Futuristic and perhaps all too real as the world still rushes headlong into climate crisis, Sean Rabin takes a somewhat cynical and almost satirical look at just what may and could happen when things go too far in The Good Captain.
Rena captains the good ship Mama; she can taste, feel and understand the seas of the world. She is a child of the ocean, a person who has seen the best and worst of humanity and grieves endlessly for the carnage that has been wrought on the oceans of the world. Oceans that no longer have sharks, whales, schools of fish and sea birds.
Her crew is made up of a many talented young and not so young people, who have all got a somewhat interesting and often tragic backstory, but are passionate about trying to change what seems to be the end of ocean life. They are almost without fault, idealistic, loyal to Reva and the cause.
The story begins with the abduction of ‘cargo’ from a location in Tasmania. One of the team is badly injured, dying on the way to rendezvous with Mama. What is it all about is the first query, which eventually is explained, as the ‘cargo’ turns out to be the former Prime Minster of Australia, Angus Wallace Thompson who believes he is being held for ransom.
Days come and go with the crew struggling to cope with the loss of Roope, the wild seas, the internal anguish of living life in a world that is ever-changing and the hopelessness of one small vessel and a tiny crew trying to change an environmental disaster.
As the rendezvous draws closer, Rena’s apparent care for human life, verses that of the creatures of the ocean becomes more apparent; her ruthlessness at disposing of fishing trawlers, her obsessive control over her ship and crew, is heartless, almost cruel which comes to a confrontational climax which is as unexpected as the rest of the story has been up to this final point.
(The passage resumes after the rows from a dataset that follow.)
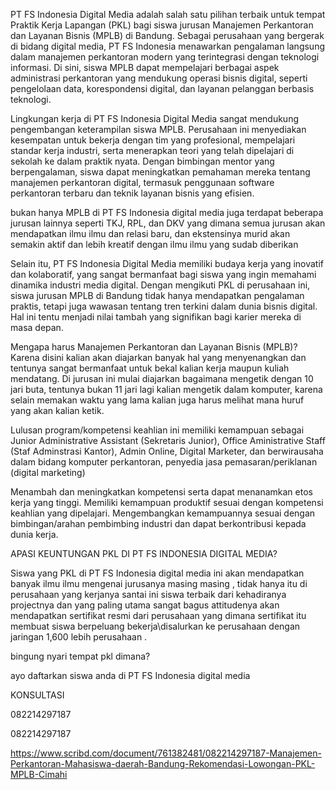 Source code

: PT FS Indonesia Digital Media adalah salah satu pilihan terbaik untuk tempat Praktik Kerja Lapangan (PKL) bagi siswa jurusan Manajemen Perkantoran dan Layanan Bisnis (MPLB) di Bandung. Sebagai perusahaan yang bergerak di bidang digital media, PT FS Indonesia menawarkan pengalaman langsung dalam manajemen perkantoran modern yang terintegrasi dengan teknologi informasi. Di sini, siswa MPLB dapat mempelajari berbagai aspek administrasi perkantoran yang mendukung operasi bisnis digital, seperti pengelolaan data, korespondensi digital, dan layanan pelanggan berbasis teknologi.

Lingkungan kerja di PT FS Indonesia Digital Media sangat mendukung pengembangan keterampilan siswa MPLB. Perusahaan ini menyediakan kesempatan untuk bekerja dengan tim yang profesional, mempelajari standar kerja industri, serta menerapkan teori yang telah dipelajari di sekolah ke dalam praktik nyata. Dengan bimbingan mentor yang berpengalaman, siswa dapat meningkatkan pemahaman mereka tentang manajemen perkantoran digital, termasuk penggunaan software perkantoran terbaru dan teknik layanan bisnis yang efisien.

bukan hanya MPLB di PT FS Indonesia digital media juga terdapat beberapa jurusan lainnya seperti TKJ, RPL, dan DKV yang dimana semua jurusan akan mendapatkan ilmu ilmu dan relasi baru, dan ekstensinya murid akan semakin aktif dan lebih kreatif dengan ilmu ilmu yang sudab diberikan

Selain itu, PT FS Indonesia Digital Media memiliki budaya kerja yang inovatif dan kolaboratif, yang sangat bermanfaat bagi siswa yang ingin memahami dinamika industri media digital. Dengan mengikuti PKL di perusahaan ini, siswa jurusan MPLB di Bandung tidak hanya mendapatkan pengalaman praktis, tetapi juga wawasan tentang tren terkini dalam dunia bisnis digital. Hal ini tentu menjadi nilai tambah yang signifikan bagi karier mereka di masa depan.

Mengapa harus Manajemen Perkantoran dan Layanan Bisnis (MPLB)? Karena disini kalian akan diajarkan banyak hal yang menyenangkan dan tentunya sangat bermanfaat untuk bekal kalian kerja maupun kuliah mendatang. Di jurusan ini mulai diajarkan bagaimana mengetik dengan 10 jari buta, tentunya bukan 11 jari lagi kalian mengetik dalam komputer, karena selain memakan waktu yang lama kalian juga harus melihat mana huruf yang akan kalian ketik.

Lulusan program/kompetensi keahlian ini memiliki kemampuan sebagai Junior Administrative Assistant (Sekretaris Junior), Office Aministrative Staff (Staf Adminstrasi Kantor), Admin Online, Digital Marketer, dan berwirausaha dalam bidang komputer perkantoran, penyedia jasa pemasaran/periklanan (digital marketing)

Menambah dan meningkatkan kompetensi serta dapat menanamkan etos kerja yang tinggi. Memiliki kemampuan produktif sesuai dengan kompetensi keahlian yang dipelajari. Mengembangkan kemampuannya sesuai dengan bimbingan/arahan pembimbing industri dan dapat berkontribusi kepada dunia kerja.

APASI KEUNTUNGAN PKL DI PT FS INDONESIA DIGITAL MEDIA?

Siswa yang PKL di PT FS Indonesia digital media ini akan mendapatkan banyak ilmu ilmu mengenai jurusanya masing masing , tidak hanya itu di perusahaan yang kerjanya santai ini siswa terbaik dari kehadiranya projectnya dan yang paling utama sangat bagus attitudenya akan mendapatkan sertifikat resmi dari perusahaan yang dimana sertifikat itu membuat siswa berpeluang bekerja\disalurkan ke perusahaan dengan jaringan 1,600 lebih perusahaan .

bingung nyari tempat pkl dimana?

ayo daftarkan siswa anda di PT FS Indonesia digital media

KONSULTASI

082214297187

082214297187

https://www.scribd.com/document/761382481/082214297187-Manajemen-Perkantoran-Mahasiswa-daerah-Bandung-Rekomendasi-Lowongan-PKL-MPLB-Cimahi

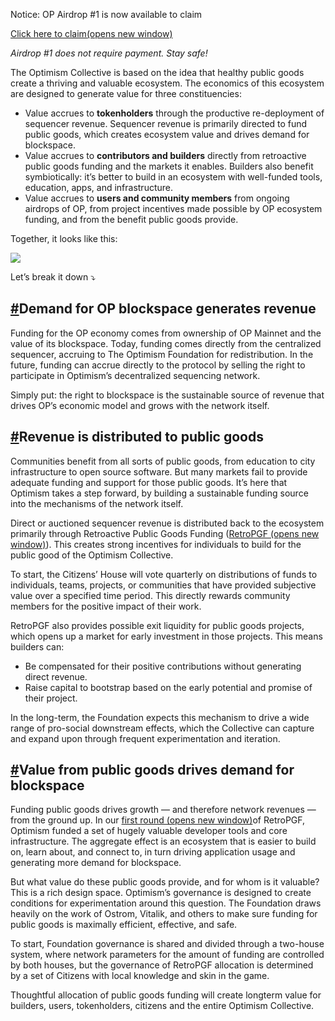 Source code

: Notice: OP Airdrop #1 is now available to claim

[Click here to claim(opens new window)](https://app.optimism.io/airdrop/check)

_Airdrop #1 does not require payment._ _Stay safe!_

The Optimism Collective is based on the idea that healthy public goods create a thriving and valuable ecosystem. The economics of this ecosystem are designed to generate value for three constituencies:

- Value accrues to **tokenholders** through the productive re-deployment of sequencer revenue. Sequencer revenue is primarily directed to fund public goods, which creates ecosystem value and drives demand for blockspace.
- Value accrues to **contributors and builders** directly from retroactive public goods funding and the markets it enables. Builders also benefit symbiotically: it’s better to build in an ecosystem with well-funded tools, education, apps, and infrastructure.
- Value accrues to **users and community members** from ongoing airdrops of OP, from project incentives made possible by OP ecosystem funding, and from the benefit public goods provide.

Together, it looks like this:

![](https://community.optimism.io/assets/img/virt_cycle.61308786.png)

Let’s break it down ⤵️

## [#](https://community.optimism.io/docs/governance/economics/#demand-for-op-blockspace-generates-revenue)Demand for OP blockspace generates revenue

Funding for the OP economy comes from ownership of OP Mainnet and the value of its blockspace. Today, funding comes directly from the centralized sequencer, accruing to The Optimism Foundation for redistribution. In the future, funding can accrue directly to the protocol by selling the right to participate in Optimism’s decentralized sequencing network.

Simply put: the right to blockspace is the sustainable source of revenue that drives OP’s economic model and grows with the network itself.

## [#](https://community.optimism.io/docs/governance/economics/#revenue-is-distributed-to-public-goods)Revenue is distributed to public goods

Communities benefit from all sorts of public goods, from education to city infrastructure to open source software. But many markets fail to provide adequate funding and support for those public goods. It’s here that Optimism takes a step forward, by building a sustainable funding source into the mechanisms of the network itself.

Direct or auctioned sequencer revenue is distributed back to the ecosystem primarily through Retroactive Public Goods Funding ([RetroPGF (opens new window)](https://medium.com/ethereum-optimism/retroactive-public-goods-funding-33c9b7d00f0c)). This creates strong incentives for individuals to build for the public good of the Optimism Collective.

To start, the Citizens’ House will vote quarterly on distributions of funds to individuals, teams, projects, or communities that have provided subjective value over a specified time period. This directly rewards community members for the positive impact of their work.

RetroPGF also provides possible exit liquidity for public goods projects, which opens up a market for early investment in those projects. This means builders can:

- Be compensated for their positive contributions without generating direct revenue.
- Raise capital to bootstrap based on the early potential and promise of their project.

In the long-term, the Foundation expects this mechanism to drive a wide range of pro-social downstream effects, which the Collective can capture and expand upon through frequent experimentation and iteration.

## [#](https://community.optimism.io/docs/governance/economics/#value-from-public-goods-drives-demand-for-blockspace)Value from public goods drives demand for blockspace

Funding public goods drives growth — and therefore network revenues — from the ground up. In our [first round (opens new window)](https://vitalik.ca/general/2021/11/16/retro1.html)of RetroPGF, Optimism funded a set of hugely valuable developer tools and core infrastructure. The aggregate effect is an ecosystem that is easier to build on, learn about, and connect to, in turn driving application usage and generating more demand for blockspace.

But what value do these public goods provide, and for whom is it valuable? This is a rich design space. Optimism’s governance is designed to create conditions for experimentation around this question. The Foundation draws heavily on the work of Ostrom, Vitalik, and others to make sure funding for public goods is maximally efficient, effective, and safe.

To start, Foundation governance is shared and divided through a two-house system, where network parameters for the amount of funding are controlled by both houses, but the governance of RetroPGF allocation is determined by a set of Citizens with local knowledge and skin in the game.

Thoughtful allocation of public goods funding will create longterm value for builders, users, tokenholders, citizens and the entire Optimism Collective.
From a conceptual perspective, as with so much else in this storyline, the vessel Mama is futuristic; it is the womb from which all life stems. The concept Rabin has come up with both from a marine craft and medical science perspective makes for fascinating reading. While it could be considered this type of technology is far into the future, the thought is delivered that while this is fiction, just how much of the technology that is contained within ‘Mama’ is, in reality, already in use.
Riveting and confrontational Rabin has delivered an unforgettable story in The Good Captain which all to readily could be a small peek into what could be considered as a bleak environmental future, but also takes a tilt at extremist behaviour and the negligence of Government to accept that climate change is a very real event, occurring now.